Sophie and I both tested positive for strep. The doctor started explaining the “recommended course of treatment.” I didn’t care. “Just give me the antibiotics!” The lady at the front desk explained my insurance wouldn’t cover the medicine unless I went to a pharmacy. I didn’t care. I handed her my credit card, and opened the bottle and finished the first pill before I had all the kids strapped in the car. By morning my throat hurt, but I had the will to live again. By lunch time I was completely normal.
Would I have died if I hadn’t gotten the antibiotics? No. But I was pretty miserable. I was more worried about the kids. Strep throat can lead to scarlet fever in children. The infection can spread too. A little boy at my son’s school lost both his legs to an infection which started as strep.
As much as I love those antibiotics, I will tell you there have been other times when I’ve said, “no thanks,” and stuck to those home remedies. When Joseph was a few months old I had a case of mastitis. My midwife suggested belladonna instead of antibiotics. It worked great and now I keep it in the house to treat fevers and infections. Antibiotics pass through into breast milk and there are risks associated. At that time I wasn’t *that* miserable. Compare that to last week when I decided to assume the risk.

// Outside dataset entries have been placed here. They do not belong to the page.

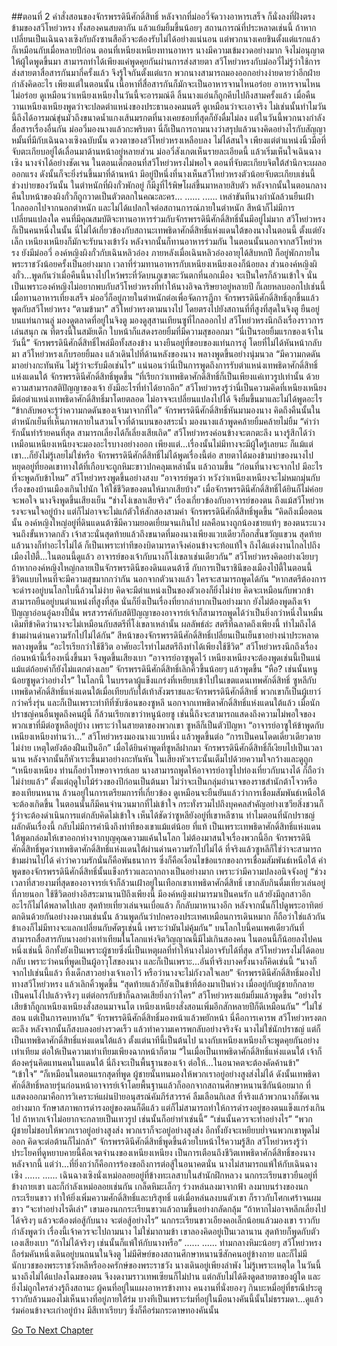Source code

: ##ตอนที่ 2 คำสั่งสอนของจักรพรรดินีศักดิ์สิทธิ์
หลังจากที่ม่ออวี่จัดวางอาหารเสร็จ ก็นั่งลงที่ฝั่งตรงข้ามของสวีโหย่วหรง
ทั้งสองคนสบตากัน แล้วแย้มยิ้มขึ้นน้อยๆ
สถานการณ์ที่ประหลาดเช่นนี้ ถ้าหากเปลี่ยนเป็นเฉินฉางเซิงกับถังซานสือลิ่วจะต้องรับไม่ได้อย่างแน่นอน แต่พวกนางเคยชินตั้งแต่แรกแล้ว
ก็เหมือนกับเมื่อหลายปีก่อน ตอนที่เหนียงเหนียงทานอาหาร นางมีความเข้มงวดอย่างมาก จึงไม่อนุญาตให้ผู้ใดพูดขึ้นมา สามารถทำได้เพียงแค่พูดคุยกันผ่านการส่งสายตา
สวีโหย่วหรงกับม่ออวี่ไม่รู้ว่าใช้การส่งสายตาสื่อสารกันมากี่ครั้งแล้ว จึงรู้ใจกันตั้งแต่แรก พวกนางสามารถมองออกอย่างง่ายดายว่าอีกฝ่ายกำลังคิดอะไร
เพียงแต่ในตอนนั้น เนื้อหาที่สื่อสารกันก็มักจะเป็นอาหารจานไหนอร่อย อาหารจานไหนไม่อร่อย ดูเหมือนว่าเหนียงเหนียงในวันนี้จะอารมณ์ดี ลิ้นนางแอ่นก็ถูกคีบไปถึงสามครั้งแล้ว เมื่อคืนวานเหนียงเหนียงพูดว่าจะปลดตำแหน่งของประธานองคมนตรี ดูเหมือนว่าจะเอาจริง ไม่เช่นนั้นทำไมวันนี้ถึงได้อารมณ์ขุ่นมัวถึงขนาดน้ำแกงเส้นมรกตที่นางเคยชอบที่สุดก็ยังดื่มไม่ลง แต่ในวันนี้พวกนางกำลังสื่อสารเรื่องอื่นกัน
ม่ออวี่มองนางแล้วกะพริบตา นี่ก็เป็นการถามนางว่าสรุปแล้วนางคิดอย่างไรกับสัญญาหมั้นที่มีกับเฉินฉางเซิงฉบับนั้น
ดวงตาของสวีโหย่วหรงเหลือบลง ไม่ได้สนใจ เพียงแต่ตำแหน่งนิ้วมือที่จับตะเกียบอยู่ได้เลื่อนมาด้านหน้าอยู่หลายส่วน
ม่ออวี่สังเกตเห็นรายละเอียดนี้ แล้วเริ่มเห็นใจเฉินฉางเซิง
นางจำได้อย่างชัดเจน ในตอนเด็กตอนที่สวีโหย่วหรงไม่พอใจ ตอนที่จับตะเกียบจิตใต้สำนึกจะเผลอออกแรง ดังนั้นก็จะยิ่งร่นขึ้นมาที่ด้านหน้า มีอยู่ปีหนึ่งที่นางเห็นสวีโหย่วหรงตัวน้อยจับตะเกียบเช่นนี้ ช่วงบ่ายของวันนั้น ในตำหนักที่ผิงกั๋วพักอยู่ ก็มีงูที่ไร้พิษโผล่ขึ้นมาหลายสิบตัว หลังจากนั้นในตอนกลางคืนใบหน้าของผิงกั๋วก็ถูกวาดเป็นตัวตลกในคณะละคร...
......
......
เหล่าขันทีนางกำนัลล้วนยืนเฝ้าไกลออกไปจากนอกตำหนัก และไม่ได้แปลกใจต่อสถานการณ์ภายในตำหนัก สีหน้าก็ไม่มีการเปลี่ยนแปลงใด
คนที่มีคุณสมบัติจะทานอาหารร่วมกับจักรพรรดินีศักดิ์สิทธิ์นั้นมีอยู่ไม่มาก สวีโหย่วหรงก็เป็นคนหนึ่งในนั้น
นี่ไม่ได้เกี่ยวข้องกับสถานะเทพธิดาศักดิ์สิทธิ์แห่งแดนใต้ของนางในตอนนี้ ตั้งแต่ยังเล็ก เหนียงเหนียงก็มักจะรับนางเข้าวัง หลังจากนั้นก็ทานอาหารร่วมกัน ในตอนนั้นนอกจากสวีโหย่วหรง ยังมีม่ออวี่ องค์หญิงผิงกั๋วกับเฉินหลิวอ๋อง ภายหลังเมื่อเฉินหลิวอ๋องอายุได้สิบหกปี ก็อยู่พักภายในพระราชวังน้อยครั้งเป็นอย่างมาก เวลาที่ร่วมทานอาหารกับเหนียงเหนียงเองก็น้อยลง ส่วนองค์หญิงผิงกั๋ว...พูดกันว่าเมื่อคืนนี้นางไปไหว้พระที่วัดบนภูเขาตะวันตกที่นอกเมือง จะเป็นใครก็ล้วนเข้าใจ นั่นเป็นเพราะองค์หญิงไม่อยากพบกับสวีโหย่วหรงที่ทำให้นางอิจฉาริษยาอยู่หลายปี ก็เลยหลบออกไปเช่นนี้
เมื่อทานอาหารเที่ยงเสร็จ ม่ออวี่ก็อยู่ภายในตำหนักต่อเพื่อจัดการฎีกา จักรพรรดินีศักดิ์สิทธิ์ลุกขึ้นแล้วพูดกับสวีโหย่วหรง “ตามข้ามา”
สวีโหย่วหรงตามนางไป โดยตรงไปยังสถานที่ที่สูงที่สุดในจิงตู
ยืนอยู่บนแท่นกานลู่ มองดูตลาดที่อยู่ในจิงตู มองดูสุสานเทียนซูที่ไกลออกไป สวีโหย่วหรงนึกถึงเรื่องราวการเล่นสนุก ณ ที่ตรงนี้ในสมัยเด็ก ใบหน้าก็แสดงรอยยิ้มที่มีความสุขออกมา
“นี่เป็นรอยยิ้มแรกของเจ้าในวันนี้”
จักรพรรดินีศักดิ์สิทธิ์ไพล่มือทั้งสองข้าง นางยืนอยู่ที่ขอบของแท่นการลู่ โดยที่ไม่ได้หันหน้ากลับมา
สวีโหย่วหรงเก็บรอยยิ้มลง แล้วเดินไปที่ด้านหลังของนาง พลางพูดขึ้นอย่างนุ่มนวล “มีความกดดันมาอย่างกะทันหัน ไม่รู้ว่าจะรับมือเช่นไร”
แน่นอนว่านี่เป็นการพูดถึงการรับตำแหน่งเทพธิดาศักดิ์สิทธิ์แห่งแดนใต้
จักรพรรดินีศักดิ์สิทธิ์พูดขึ้น “ที่เรียกว่าเทพธิดาศักดิ์สิทธิ์ก็เป็นเพียงแค่เทวรูปเท่านั้น ด้วยความสามารถสติปัญญาของเจ้า ยังมีอะไรที่ทำได้ยากอีก”
สวีโหย่วหรงรู้ว่านี่เป็นความคิดที่เหนียงเหนียงมีต่อตำแหน่งเทพธิดาศักดิ์สิทธิ์มาโดยตลอด ไม่อาจจะเปลี่ยนแปลงไปได้ จึงยิ้มขึ้นมาและไม่ได้พูดอะไร
“ข้ากลับพอจะรู้ว่าความกดดันของเจ้ามาจากที่ใด” จักรพรรดินีศักดิ์สิทธิ์หันมามองนาง คิดถึงคืนนั้นในตำหนักเย็นที่เห็นภาพภายในสวนโจวที่ด้านบนของสระน้ำ มองนางแล้วพูดคล้ายยิ้มคล้ายไม่ยิ้ม “คำว่ารักนั้นทำร้ายคนที่สุด สามารถเลี่ยงได้ก็เลี่ยงเสียเถิด”
สวีโหย่วหรงค่อนข้างจะตกตะลึง นางรู้สึกได้ว่าเหมือนเหนียงเหนียงจะมองอะไรบางอย่างออก เพียงแต่...เรื่องนั้นไม่มีทางจะมีผู้ใดรู้เลยนะ ก็แม้แต่เขา...ก็ยังไม่รู้เลยไม่ใช่หรือ
จักรพรรดินีศักดิ์สิทธิ์ไม่ได้พูดเรื่องนี้ต่อ สายตาได้มองข้ามบ่าของนางไปหยุดอยู่ที่ยอดเขาทางใต้ที่เกือบจะถูกหิมะขาวปกคลุมเหล่านั้น แล้วถามขึ้น “ก่อนที่นางจะจากไป มีอะไรที่จะพูดกับข้าไหม”
สวีโหย่วหรงพูดขึ้นอย่างสงบ “อาจารย์พูดว่า หวังว่าเหนียงเหนียงจะไม่หมกมุ่นกับเรื่องของบ้านเมืองเกินไปนัก ให้ใช้ชีวิตของตนให้มากเสียบ้าง”
เมื่อจักรพรรดินีศักดิ์สิทธิ์ได้ยินก็ไม่ค่อยจะพอใจ นางจึงพูดขึ้นเสียงเย็น “ช่างโง่เขลาเสียจริง”
เรื่องเกี่ยวข้องกับอาจารย์ของตน ถึงแม้สวีโหย่วหรงจะจนใจอยู่บ้าง แต่ก็ไม่อาจจะไม่แก้ตัวให้สักสองสามคำ
จักรพรรดินีศักดิ์สิทธิ์พูดขึ้น “คิดถึงเมื่อตอนนั้น องค์หญิงใหญ่อยู่ที่ดินแดนต้าซีมีความยอดเยี่ยมจนเกินไป ผลคือนางถูกน้องชายแท้ๆ ของตนระแวงจนถึงขั้นหวาดกลัว เจ้าสวะนั่นสุดท้ายแล้วถึงขนาดที่มองนางเพียงแวบเดียวก็อกสั่นขวัญแขวน สุดท้ายแล้วนางก็ทำอะไรไม่ได้ ก็เป็นเพราะท่าทีของบิดามารดาจึงค่อนข้างจะท้อแท้ใจ ถึงได้แต่งงานไกลไปถึงเมืองไป๋ตี้...ในตอนนี้ดูแล้ว อาจารย์ของเจ้ากับนางก็โง่เขลาเช่นเดียวกัน”
สวีโหย่วหรงคิดอย่างเงียบๆ ถ้าหากองค์หญิงใหญ่กลายเป็นจักรพรรดินีของดินแดนต้าซี กับการเป็นราชินีของเมืองไป๋ตี้ในตอนนี้ ชีวิตแบบไหนที่จะมีความสุขมากกว่ากัน นอกจากตัวนางแล้ว ใครจะสามารถพูดได้กัน
“หากสตรีต้องการจะดำรงอยู่บนโลกใบนี้ล้วนไม่ง่าย คิดจะมีตำแหน่งเป็นของตัวเองก็ยิ่งไม่ง่าย คิดจะเหมือนกับพวกข้า สามารถยืนอยู่บนตำแหน่งที่สูงที่สุด นั่นก็ยิ่งเป็นเรื่องที่ยากลำบากเป็นอย่างมาก ยังไม่ต้องพูดถึงเจ้าปัญญาอ่อนอู๋ฉยงปี้นั่น พรสวรรค์กับสติปัญญาของอาจารย์เจ้าก็สามารถพูดได้ว่าเป็นยิ่งกว่าหนึ่งในหมื่น เดิมทีข้าคิดว่านางจะไม่เหมือนกับสตรีที่โง่เขลาเหล่านั้น ผลลัพธ์ล่ะ สตรีที่ฉลาดถึงเพียงนี้ ทำไมถึงได้ข้ามผ่านด่านความรักไปไม่ได้กัน”
สีหน้าของจักรพรรดินีศักดิ์สิทธิ์เปลี่ยนเป็นเย็นชาอย่างน่าประหลาด พลางพูดขึ้น “อะไรเรียกว่าใช้ชีวิต อาศัยอะไรทำไมสตรีถึงทำได้เพียงใช้ชีวิต”
สวีโหย่วหรงนึกถึงเรื่องก่อนหน้านี้เรื่องหนึ่งขึ้นมา จึงพูดขึ้นเสียงเบา “อาจารย์อาซูพูดไว้ เหนียงเหนียงจะต้องพูดเช่นนี้เป็นแน่ แม้แต่ถ้อยคำก็ยังไม่แตกต่างเลย”
จักรพรรดินีศักดิ์สิทธิ์เลิกคิ้วขึ้นน้อยๆ แล้วพูดขึ้น “หือ? เช่นนั้นหนูน้อยซูพูดว่าอย่างไร”
ในโลกนี้ ในบรรดาผู้แข็งแกร่งที่เหยียบเข้าไปในเขตแดนเทพศักดิ์สิทธิ์ ซูหลีกับเทพธิดาศักดิ์สิทธิ์แห่งแดนใต้เมื่อเทียบกับใต้เท้าสังฆราชและจักรพรรดินีศักดิ์สิทธิ์ พวกเขาก็เป็นผู้เยาว์กว่าครึ่งรุ่น และก็เป็นเพราะท่าทีที่ซับซ้อนของซูหลี นอกจากเทพธิดาศักดิ์สิทธิ์แห่งแดนใต้แล้ว เมื่อนักปราชญ์คนอื่นพูดถึงคนผู้นี้ ก็ล้วนเรียกเขาว่าหนูน้อยซู เช่นนี้ถึงจะสามารถแสดงถึงความไม่พอใจของพวกเขาที่มีต่อซูหลีอยู่บ้าง
เพราะว่าในสายตาของพวกเขา ซูหลีก็เป็นตัวปัญหา
“อาจารย์อาซูให้ข้าพูดกับเหนียงเหนียงท่านว่า...” สวีโหย่วหรงมองนางแวบหนึ่ง แล้วพูดขึ้นต่อ “การเป็นคนโดดเดี่ยวเดียวดายไม่ง่าย เหตุใดยังต้องฝืนเป็นอีก”
เมื่อได้ยินคำพูดที่ซูหลีฝากมา จักรพรรดินีศักดิ์สิทธิ์ก็เงียบไปเป็นเวลานาน หลังจากนั้นก็หัวเราะขึ้นมาอย่างกะทันหัน ในเสียงหัวเราะนั้นเต็มไปด้วยความใจกว้างและดูถูก
“เหนียงเหนียง ท่านก็อย่าโทษอาจารย์เลย นางสามารถพูดให้อาจารย์อาซูไปท่องเที่ยวกับนางได้ ก็ถือว่าไม่ง่ายแล้ว”
ตั้งแต่ฤดูใบไม้ร่วงของปีก่อนเป็นต้นมา ไม่ว่าจะเป็นกลุ่มอำนาจของราชสำนักต้าโจวหรือของเทียนหนาน ล้วนอยู่ในการเตรียมการที่เกี่ยวข้อง ดูเหมือนจะยืนยันแล้วว่าการเชื่อมสัมพันธ์เหนือใต้จะต้องเกิดขึ้น ในตอนนั้นก็มีคนจำนวนมากที่ไม่เข้าใจ กระทั่งรวมไปถึงบุคคลสำคัญอย่างเซวียสิ่งชวนก็รู้ว่าจะต้องดำเนินการแต่กลับคิดไม่เข้าใจ เห็นได้ชัดว่าซูหลียังอยู่ที่เขาหลีซาน ทำไมตอนที่นักปราชญ์ผลักดันเรื่องนี้ กลับไม่มีการคำนึงถึงท่าทีของเขาแม้แต่น้อย
ที่แท้ เป็นเพราะเทพธิดาศักดิ์สิทธิ์แห่งแดนใต้พูดกล่อมให้เขาออกห่างจากบุญคุณความแค้นในโลก ไม่ต้องมาสนใจเรื่องพวกนี้อีก
จักรพรรดินีศักดิ์สิทธิ์พูดว่าเทพธิดาศักดิ์สิทธิ์แห่งแดนใต้ผ่านด่านความรักไปไม่ได้ ที่จริงแล้วซูหลีก็ใช่ว่าจะสามารถข้ามผ่านไปได้
คำว่าความรักนั่นก็คือพันธนาการ ซึ่งก็คือเงื่อนไขข้อแรกของการเชื่อมสัมพันธ์เหนือใต้
คำพูดของจักรพรรดินีศักดิ์สิทธิ์นั้นแข็งกร้าวและถากถางเป็นอย่างมาก เพราะว่ามีความปลงอนิจจังอยู่ “ช่วงเวลาที่สวยงามที่สุดของอาจารย์เจ้าก็ล้วนเฝ้าอยู่ในเทือกเขาเทพธิดาศักดิ์สิทธิ์ เขากลับกินดื่มเที่ยวเล่นอยู่ที่ภายนอก ใช้ชีวิตอย่างอิสระมานานปีถึงเพียงนี้ มีองค์หญิงเผ่ามารมาเป็นคนรัก แล้วยังมีลูกสาวอีก อะไรก็ไม่ได้พลาดไปเลย สุดท้ายเที่ยวเล่นจนเบื่อแล้ว ก็กลับมาหานางอีก หลังจากนั้นก็ไปดูพระอาทิตย์ตกดินด้วยกันอย่างงดงามเช่นนั้น ล้วนพูดกันว่าปกครองประเทศเหมือนการเดินหมาก ก็ถือว่าใช่แล้วกัน ข้าเองก็ไม่มีทางจะแลกเปลี่ยนกับศัตรูเช่นนี้ เพราะว่ามันไม่คุ้มกัน”
บนโลกใบนี้คนเพศเดียวกันที่สามารถสื่อสารกับนางอย่างเท่าเทียมในโลกแห่งจิตวิญญาณนี้มีไม่เกินสองคน ในตอนนี้ก็น้อยลงไปคนหนึ่งเช่นนี้ อีกทั้งยังเป็นเพราะผู้ชายซึ่งนี่เป็นเหตุผลที่ทำให้นางไม่อาจรับได้ที่สุด
สวีโหย่วหรงไม่ได้ตอบกลับ เพราะว่าคนที่พูดเป็นผู้อาวุโสของนาง และก็เป็นเพราะ...อันที่จริงบางครั้งนางก็คิดเช่นนี้
“นางก็จากไปเช่นนี้แล้ว ทิ้งเด็กสาวอย่างเจ้าเอาไว้ หรือว่านางจะไม่กังวลใจเลย”
จักรพรรดินีศักดิ์สิทธิ์มองไปทางสวีโหย่วหรง แล้วเลิกคิ้วพูดขึ้น “สุดท้ายแล้วก็ยังเป็นข้าที่ต้องมาเป็นห่วง เมื่ออยู่กับผู้ชายก็กลายเป็นคนโง่ไปแล้วจริงๆ แต่ต่อกรกับข้าก็ฉลาดเสียยิ่งกว่าใคร”
สวีโหย่วหรงแย้มยิ้มแล้วพูดขึ้น “อย่างไรเสียข้าก็ถูกเหนียงเหนียงสั่งสอนมาจนโต เหนียงเหนียงสั่งสอนเพิ่มอีกสักหลายปีก็ดีเหมือนกัน”
“ไม่ใช่สอน แต่เป็นการคบหากัน”
จักรพรรดินีศักดิ์สิทธิ์มองหน้าแล้วพยักหน้า นี่คือการเคารพ
สวีโหย่วหรงตกตะลึง หลังจากนั้นก็สงบลงอย่างรวดเร็ว แล้วทำความเคารพกลับอย่างจริงจัง
นางไม่ใช่นักปราชญ์ แต่ก็เป็นเทพธิดาศักดิ์สิทธิ์แห่งแดนใต้แล้ว
ตั้งแต่นาทีนี้เป็นต้นไป นางกับเหนียงเหนียงก็จะพูดคุยกันอย่างเท่าเทียม ต่อให้เป็นความเท่าเทียมเพียงฉากหน้าก็ตาม
“ในเมื่อเป็นเทพธิดาศักดิ์สิทธิ์แห่งแดนใต้ เจ้าก็ต้องครุ่นคิดแทนคนในแดนใต้ นี่ถึงจะเป็นพื้นฐานของเจ้า ต่อให้...ในอนาคตจะต้องคัดค้านข้า”
“เข้าใจ”
“ก็เหมือนในตอนแรกสุดที่พูด ผู้ชายนั้นทนมองให้พวกเราอยู่อย่างสูงส่งไม่ได้ ดังนั้นเทพธิดาศักดิ์สิทธิ์หลายรุ่นก่อนหน้าอาจารย์เจ้าโดยพื้นฐานแล้วก็ออกจากสถานศึกษาหนานซีกันน้อยมาก ที่แสดงออกมาคือการวิเคราะห์แผ่นป้ายอนุสรณ์คัมภีร์สวรรค์ ลืมเลือนกิเลส ที่จริงแล้วพวกนางก็ชัดเจนอย่างมาก รักษาสภาพการดำรงอยู่ของตนก็ดีแล้ว แต่ก็ไม่สามารถทำให้การดำรงอยู่ของตนแข็งแกร่งเกินไป ถ้าหากเจ้าไม่อยากจะกลายเป็นเทวรูป เช่นนั้นก็อย่าทำเช่นนี้”
“เช่นนั้นควรจะทำอย่างไร”
“พวกผู้ชายไม่ชอบให้พวกเราอยู่อย่างสูงส่ง พวกเราก็จะอยู่อย่างสูงส่ง อีกทั้งยังจะเหยียบย่ำจนพวกเขาพูดไม่ออก คิดจะต่อต้านก็ไม่กล้า”
จักรพรรดินีศักดิ์สิทธิ์พูดขึ้นด้วยใบหน้าไร้ความรู้สึก
สวีโหย่วหรงรู้ว่าประโยคที่ดูหยาบคายนี้คือเจตจำนงของเหนียงเหนียง เป็นการเตือนถึงชีวิตเทพธิดาศักดิ์สิทธิ์ของนางหลังจากนี้ แต่ว่า...ที่ยิ่งกว่าก็คือการร้องขอถึงการต่อสู้ในอนาคตนั่น
นางไม่สามารถแพ้ให้กับเฉินฉางเซิง
......
......
เฉินฉางเซิงนั่งเหม่อลอยอยู่ที่ข้างทะเลสาบในสำนักฝึกหลวง
นกกระเรียนขาวยืนอยู่ที่ข้างกายเขา และก็กำลังเหม่อลอยเช่นกัน
เกล็ดหิมะเล็กๆ ร่วงหล่นลงมาจากฟ้า ลงมาบนร่างของนกกระเรียนขาว ทำให้ยิ่งเพิ่มความศักดิ์สิทธิ์และบริสุทธิ์ แต่เมื่อหล่นลงบนตัวเขา ก็ราวกับโศกเศร้าจนผมขาว
“จะทำอย่างไรดีเล่า” เขามองนกกระเรียนขาวแล้วถามขึ้นอย่างกลัดกลุ้ม “ถ้าหากไม่อาจหลีกเลี่ยงไปได้จริงๆ แล้วจะต้องต่อสู้กับนาง จะต่อสู้อย่างไร”
นกกระเรียนขาวเอียงคอเล็กน้อยแล้วมองเขา ราวกับกำลังพูดว่า เรื่องนี้เจ้าควรจะไปถามนาง ไม่ใช่มาถามข้า
เขาลองคิดอยู่เป็นเวลานาน สุดท้ายก็พูดกับตัวเองเสียงเบา “ถ้าไม่ได้จริงๆ เช่นนั้นก็แพ้ให้กับนางหรือ”
......
......
ท่ามกลางหิมะน้อยๆ สวีโหย่วหรงถือร่มคันหนึ่งเดินอยู่บนถนนในจิงตู
ไม่มีศิษย์ของสถานศึกษาหนานซีสักคนอยู่ข้างกาย และก็ไม่มีนักบวชของพระราชวังหลีหรือองครักษ์ของพระราชวัง นางเดินอยู่เพียงลำพัง
ไม่รู้เพราะเหตุใด ในวันนี้นางถึงไม่ได้แปลงโฉมของตน จึงงดงามราวเทพเซียนก็ไม่ปาน แต่กลับไม่ได้ดึงดูดสายตาของผู้ใด และยิ่งไม่ถูกใครล่วงรู้ถึงสถานะ
ผู้คนที่อยู่ในแผงอาหารข้างทาง คนงานที่นั่งยองๆ กินบะหมี่อยู่ที่ธรณีประตู ราวกับล้วนมองไม่เห็นนางที่อยู่ภายใต้ร่ม
บางทีเป็นเพราะร่มที่อยู่ในมือนางคันนี้นั้นไม่ธรรมดา...ดูแล้วร่มค่อนข้างจะเก่าอยู่บ้าง มีสีเทาเรียบๆ ซึ่งก็คือร่มกระดาษทองคันนั้น


[Go To Next Chapter]( ./512.md)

We also gave up on antibiotics for poor Sophie when she was a baby. Her right ear canal was smaller than her left, and was prone to ear infections. Her ear infections seemed to come one right after the other. Usually I could tell it was coming and saw her regular doctor. One hit her while we were traveling and I took her to the ER. The ER doctor did not prescribe the antibiotics, but suggested we use frequent saline drops to keep her ears flushed and drained. She hasn’t had an ear infection since.
On a completely personal level, I want global action to make sure that antibiotics are around for those times when I really truly need them. November 18th is European Antibiotic Awareness Day . The purpose is to raise awareness about the threat to public health of antibiotic resistance and prudent antibiotic use. Fortunately, the European Union has banned the use of antibiotics as growth promoters in animals. Unfortunately, the US still allows this mis-use of antibiotics. According to an article in the medical journal, the Lancet, “Pigs, chickens, cows, fish and other animals consume the majority of the 100,000-200,000 tonnes (110,000-220,000 tons) of antibiotics manufactured each year, as farmers try to keep growing large and healthy animals under unsanitary conditions. The bacterial strains created in these conditions can spread to humans.” I’m a vegetarian, and we only buy eggs, milk, and meat that is certified antibiotic free, but this still affects us because the animal by products get into the system. See my graphic below to see why I care.
We have all heard how important it is to take all the pills given to us, and to dispose of them properly. This is great advice. However we are also getting some bad advice. Turn on the TV for more than a few minutes during flu season and you will see a commercial urging you to use antibacterial cleaners on your counter, or spray antibacterial aerosol on your door knobs. Most public places now a days offer you the opportunity to rub yourself down with antibacterial hand sanitizer. The dangerous ingredient found in many of these products is TRICLOSAN. This is dangerous in two ways. The first is that the FDA is currently researching and some evidence suggests that triclosan is speeding up the evolution of antibiotic resistant superbugs. The other is that children’s immune systems are not being properly developed by exposure to routine germs. For more information see my earlier post Get the Lead Out.
So the kids and I will keep taking our amoxicillin until its gone, and I remain thankful to the doctor who wrote the prescription and to the scientists who discovered it. I will say no thank you to practices that lead to drug resistant super bugs. If better information could spread like germs we would get the word out.